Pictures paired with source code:
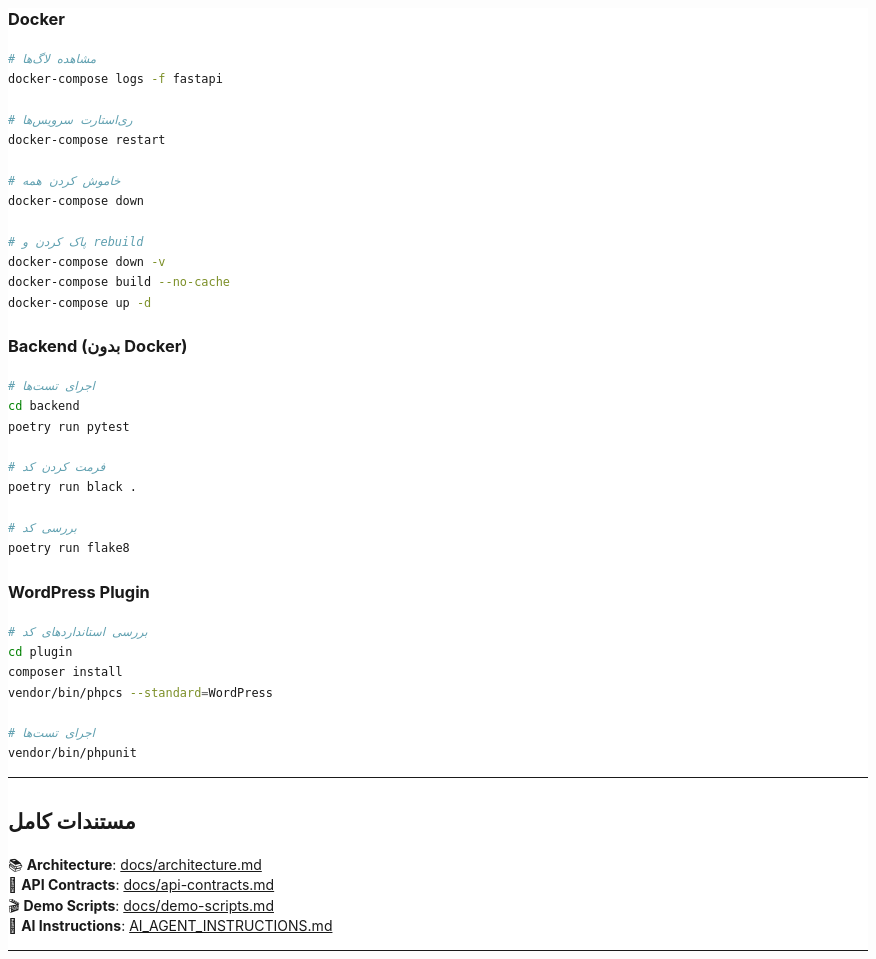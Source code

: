 ### Docker

```bash
# مشاهده لاگ‌ها
docker-compose logs -f fastapi

# ری‌استارت سرویس‌ها
docker-compose restart

# خاموش کردن همه
docker-compose down

# پاک کردن و rebuild
docker-compose down -v
docker-compose build --no-cache
docker-compose up -d
```

### Backend (بدون Docker)

```bash
# اجرای تست‌ها
cd backend
poetry run pytest

# فرمت کردن کد
poetry run black .

# بررسی کد
poetry run flake8
```

### WordPress Plugin

```bash
# بررسی استانداردهای کد
cd plugin
composer install
vendor/bin/phpcs --standard=WordPress

# اجرای تست‌ها
vendor/bin/phpunit
```

---

## مستندات کامل

📚 **Architecture**: [docs/architecture.md](docs/architecture.md)  
📝 **API Contracts**: [docs/api-contracts.md](docs/api-contracts.md)  
🎬 **Demo Scripts**: [docs/demo-scripts.md](docs/demo-scripts.md)  
🤖 **AI Instructions**: [AI_AGENT_INSTRUCTIONS.md](AI_AGENT_INSTRUCTIONS.md)

---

Assignment: Text only, no pictures: copy every entry exactly.

Result of the exercise:
Source code

: ### Docker

```bash
# مشاهده لاگ‌ها
docker-compose logs -f fastapi

# ری‌استارت سرویس‌ها
docker-compose restart

# خاموش کردن همه
docker-compose down

# پاک کردن و rebuild
docker-compose down -v
docker-compose build --no-cache
docker-compose up -d
```

### Backend (بدون Docker)

```bash
# اجرای تست‌ها
cd backend
poetry run pytest

# فرمت کردن کد
poetry run black .

# بررسی کد
poetry run flake8
```

### WordPress Plugin

```bash
# بررسی استانداردهای کد
cd plugin
composer install
vendor/bin/phpcs --standard=WordPress

# اجرای تست‌ها
vendor/bin/phpunit
```

---

## مستندات کامل

📚 **Architecture**: [docs/architecture.md](docs/architecture.md)  
📝 **API Contracts**: [docs/api-contracts.md](docs/api-contracts.md)  
🎬 **Demo Scripts**: [docs/demo-scripts.md](docs/demo-scripts.md)  
🤖 **AI Instructions**: [AI_AGENT_INSTRUCTIONS.md](AI_AGENT_INSTRUCTIONS.md)

---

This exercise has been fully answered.